How to Clean a Cast Iron Skillet With Salt

How to Clean a Cast Iron Skillet With Salt
Cast iron pans retain and diffuse heat better than any other pan, and that translates into less fuel burned when cooking for long periods. The hot surface also imparts a yummy caramelized crust to many foods. However, cast iron requires special care. Cast iron pans are "seasoned," or coated with a thin layer of oil and then heated, creating a natural non-stick surface. Cast iron can't be soaked for long periods or put in the dishwasher. In fact, soap and water are enemies to cast iron.


Difficulty: Easy

Things You’ll Need:
  • 1/4 to 1/3 cup salt
  • Paper towels
  • Light cooking oil, such as canola oil
  • Spatula or cooking spoon
  • Pan scraper (optional)
Step 1
Clean the pan while it's still warm, if possible. This will make removing stuck-on food easier.
Step 2
Remove larger food bits with the spatula or spoon, taking care not to scratch the pan's surface.
Step 3
Pour in 1/4 to 1/2 cup of salt (kosher salt is recommended). The amount of salt needed will depend on the size of the skillet and how dirty it is.
Step 4
Rub the salt into the skillet with a paper towel, using the salt grains to scour away stuck-on food. If the skillet is relatively dry and not much oil was used in the cooking process, you will need to add little oil to help things along.
Step 5
If stuck-on food is stubborn, scrape it with a spatula or a pan scraper, an inexpensive but handy small plastic square with beveled edges and rounded corners that is specifically designed to scrape pans without damaging them.
Step 6
Rinse with hot water, if you have some available. If not, just wipe the skillet clean with paper towels.
Step 7
Dry the skillet thoroughly.
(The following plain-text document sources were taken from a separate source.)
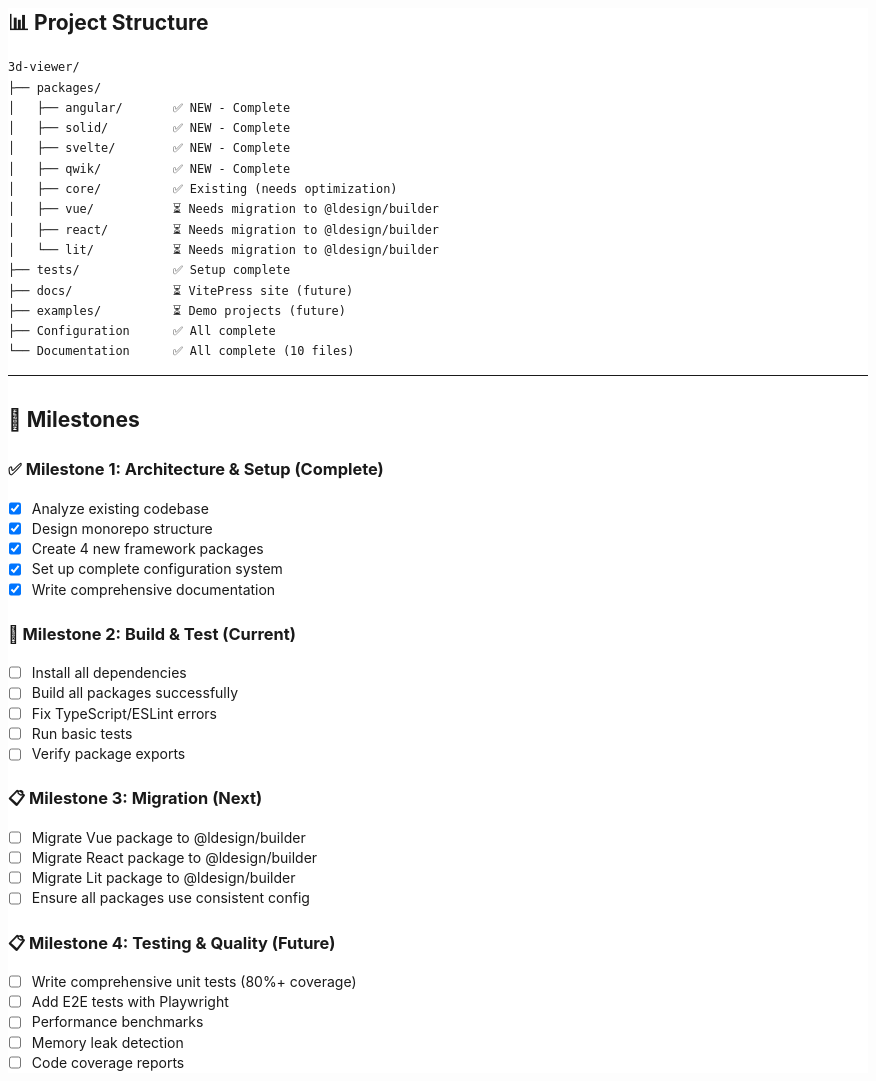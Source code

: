 
## 📊 Project Structure

```
3d-viewer/
├── packages/
│   ├── angular/       ✅ NEW - Complete
│   ├── solid/         ✅ NEW - Complete
│   ├── svelte/        ✅ NEW - Complete
│   ├── qwik/          ✅ NEW - Complete
│   ├── core/          ✅ Existing (needs optimization)
│   ├── vue/           ⏳ Needs migration to @ldesign/builder
│   ├── react/         ⏳ Needs migration to @ldesign/builder
│   └── lit/           ⏳ Needs migration to @ldesign/builder
├── tests/             ✅ Setup complete
├── docs/              ⏳ VitePress site (future)
├── examples/          ⏳ Demo projects (future)
├── Configuration      ✅ All complete
└── Documentation      ✅ All complete (10 files)
```

---

## 🎯 Milestones

### ✅ Milestone 1: Architecture & Setup (Complete)
- [x] Analyze existing codebase
- [x] Design monorepo structure
- [x] Create 4 new framework packages
- [x] Set up complete configuration system
- [x] Write comprehensive documentation

### 🚧 Milestone 2: Build & Test (Current)
- [ ] Install all dependencies
- [ ] Build all packages successfully
- [ ] Fix TypeScript/ESLint errors
- [ ] Run basic tests
- [ ] Verify package exports

### 📋 Milestone 3: Migration (Next)
- [ ] Migrate Vue package to @ldesign/builder
- [ ] Migrate React package to @ldesign/builder
- [ ] Migrate Lit package to @ldesign/builder
- [ ] Ensure all packages use consistent config

### 📋 Milestone 4: Testing & Quality (Future)
- [ ] Write comprehensive unit tests (80%+ coverage)
- [ ] Add E2E tests with Playwright
- [ ] Performance benchmarks
- [ ] Memory leak detection
- [ ] Code coverage reports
Even a small amount of water left in the skillet will cause it to rust.
Step 8
If the skillet's surface has gotten dull, or it seems that the protective oil coating on the surface needs refreshing, put a small amount of oil in the skillet and spread it around the inside with a paper towel. Put the empty skillet back on a hot fire until the oil coating starts to smoke. The skillet will be re-seasoned. Let it cool, buff it with a paper towel, and store it away from moisture.

Tips & Warnings

If the skillet is really dirty or the food is really stuck, you can clean it with soap and water, scrub it with a steel wool pad or scratch-free cleanser, or even soak it for a few hours. Just be as gentle as possible and remember to re-season the skillet afterward. You won't ruin you pan by using soap and water on it as long as you re-season.
When seasoning your skillet, leave only a very thin coating of oil on the surface. A thick coating of oil can turn rancid and impart a terrible taste to your food. If you're using a skillet that hasn't been used for several months or more, wash it with mild soap and water and re-season before cooking.
Don't leave food, especially high-acid food, in your skillet for very long because chemicals in the food can damage the skillet's surface.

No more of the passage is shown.